C. Based on two (2) out of five (5) observations for cleaning and disinfection of patient equipment, staff interview, and review of facility policy and procedure, it was determined that the facility failed to ensure that infection prevention and control practices used to mitigate the spread of COVID-19, are implemented.
Findings include:
Reference #1: Facility policy titled, Disinfection and Sterilization, states, " ... II. LOW LEVEL DISINFECTION: ... 1. Low level disinfectants work on non-porous surfaces (i.e. hard surfaces such as tables, sinks, mats and handheld equipment) but not on cloth or carpets. Each disinfectant must stay wet on the surface for the manufacturer's designated contact time in order to properly disinfect the item. 2. All shared equipment that touches patients must be disinfected between patient contacts. In situations where this is not practical, equipment should be disinfected as frequently as is practical.
Reference #2: Professional Disposables International, Inc. Manufacturer Instructions for Use for AF3 Sani-Cloth Germicidal Disposable Wipe states, " ... TO DISINFECT AND DEODORIZE: Unfold a clean wipe and thoroughly wet surface. Allow treated surface to remain wet for three (3) minutes. Let air dry.
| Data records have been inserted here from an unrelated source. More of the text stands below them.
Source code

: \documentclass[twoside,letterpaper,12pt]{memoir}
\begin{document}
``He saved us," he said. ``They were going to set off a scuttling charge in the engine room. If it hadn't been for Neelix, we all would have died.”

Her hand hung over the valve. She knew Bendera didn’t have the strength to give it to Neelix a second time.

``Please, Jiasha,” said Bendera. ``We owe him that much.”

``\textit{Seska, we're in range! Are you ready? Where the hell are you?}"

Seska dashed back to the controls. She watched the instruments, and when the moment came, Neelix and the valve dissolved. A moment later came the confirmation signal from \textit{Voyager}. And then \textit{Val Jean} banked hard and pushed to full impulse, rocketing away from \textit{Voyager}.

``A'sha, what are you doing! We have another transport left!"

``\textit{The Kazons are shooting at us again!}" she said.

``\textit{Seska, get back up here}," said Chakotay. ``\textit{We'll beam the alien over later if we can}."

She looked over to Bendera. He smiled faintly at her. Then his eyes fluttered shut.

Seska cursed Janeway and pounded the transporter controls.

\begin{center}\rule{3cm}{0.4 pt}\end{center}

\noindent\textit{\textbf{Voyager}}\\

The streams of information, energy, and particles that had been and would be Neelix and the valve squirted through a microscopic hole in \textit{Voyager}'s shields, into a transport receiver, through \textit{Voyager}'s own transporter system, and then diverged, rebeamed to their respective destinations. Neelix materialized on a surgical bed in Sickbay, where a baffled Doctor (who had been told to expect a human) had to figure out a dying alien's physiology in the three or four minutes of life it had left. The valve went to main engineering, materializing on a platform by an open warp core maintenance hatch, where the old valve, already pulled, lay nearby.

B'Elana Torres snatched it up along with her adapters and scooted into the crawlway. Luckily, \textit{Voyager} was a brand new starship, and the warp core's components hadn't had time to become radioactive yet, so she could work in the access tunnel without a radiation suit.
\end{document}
If present, remove gross filth prior to disinfecting. ..."
1. On 11/25/20, a tour of the inpatient unit - Hallway A was conducted in the presence of Staff #4 and Staff #2, the following was observed:
a. At 10:30 AM, Staff #5 entered Room #201 and removed a walker. Staff #5 then obtained an AF3 Sani-Cloth Germicidal Disposable Wipe and wiped the handles and legs of the walker. The walker was visibly wet for 30 seconds.
(i) During an interview, Staff #5 stated that the walker needed to remain wet for 30 seconds to be disinfected.
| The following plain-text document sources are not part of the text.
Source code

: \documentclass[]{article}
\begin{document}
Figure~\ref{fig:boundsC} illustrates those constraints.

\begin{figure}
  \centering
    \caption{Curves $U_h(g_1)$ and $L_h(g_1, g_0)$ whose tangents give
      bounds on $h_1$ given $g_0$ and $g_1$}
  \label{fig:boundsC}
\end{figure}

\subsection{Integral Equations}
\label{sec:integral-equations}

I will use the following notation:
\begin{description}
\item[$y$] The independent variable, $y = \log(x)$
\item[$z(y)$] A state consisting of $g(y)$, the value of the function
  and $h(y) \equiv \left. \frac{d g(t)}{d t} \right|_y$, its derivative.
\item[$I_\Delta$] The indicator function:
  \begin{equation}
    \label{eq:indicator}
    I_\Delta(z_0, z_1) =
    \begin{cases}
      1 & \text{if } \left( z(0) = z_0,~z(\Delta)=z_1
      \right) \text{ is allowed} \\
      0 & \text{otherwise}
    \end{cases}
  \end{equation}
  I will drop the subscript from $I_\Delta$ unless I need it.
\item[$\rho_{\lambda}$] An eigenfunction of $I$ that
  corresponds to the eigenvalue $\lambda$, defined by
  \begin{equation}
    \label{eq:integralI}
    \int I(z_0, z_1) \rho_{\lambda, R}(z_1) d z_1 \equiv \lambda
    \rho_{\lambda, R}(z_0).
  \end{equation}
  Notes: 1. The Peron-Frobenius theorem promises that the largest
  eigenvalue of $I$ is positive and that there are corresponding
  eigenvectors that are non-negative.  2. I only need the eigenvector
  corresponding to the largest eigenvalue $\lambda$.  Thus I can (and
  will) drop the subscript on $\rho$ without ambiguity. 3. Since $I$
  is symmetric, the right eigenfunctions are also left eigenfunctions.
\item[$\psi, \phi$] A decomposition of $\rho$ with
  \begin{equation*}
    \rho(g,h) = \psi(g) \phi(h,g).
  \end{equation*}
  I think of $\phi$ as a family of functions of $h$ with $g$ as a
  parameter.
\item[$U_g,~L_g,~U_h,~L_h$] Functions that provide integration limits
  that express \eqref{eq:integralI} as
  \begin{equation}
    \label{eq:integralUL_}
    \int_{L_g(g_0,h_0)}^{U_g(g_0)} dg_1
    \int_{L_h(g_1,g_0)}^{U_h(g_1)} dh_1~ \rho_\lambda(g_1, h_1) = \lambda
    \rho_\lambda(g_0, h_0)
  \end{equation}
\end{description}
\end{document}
(ii) Staff #5 did not ensure that the walker remained wet for three (3) minutes as required by the manufacturer's instructions for use for disinfection.
b. At 10:40 AM, Staff #6 entered Room #200 with a Vital Sign machine and obtained a blood pressure on the patient. Staff #6 then exited the patient room and entered Room #202 with the Vital Sign machine to use on another patient. Staff #6 did not clean and disinfect the Vital Sign machine between patient contacts.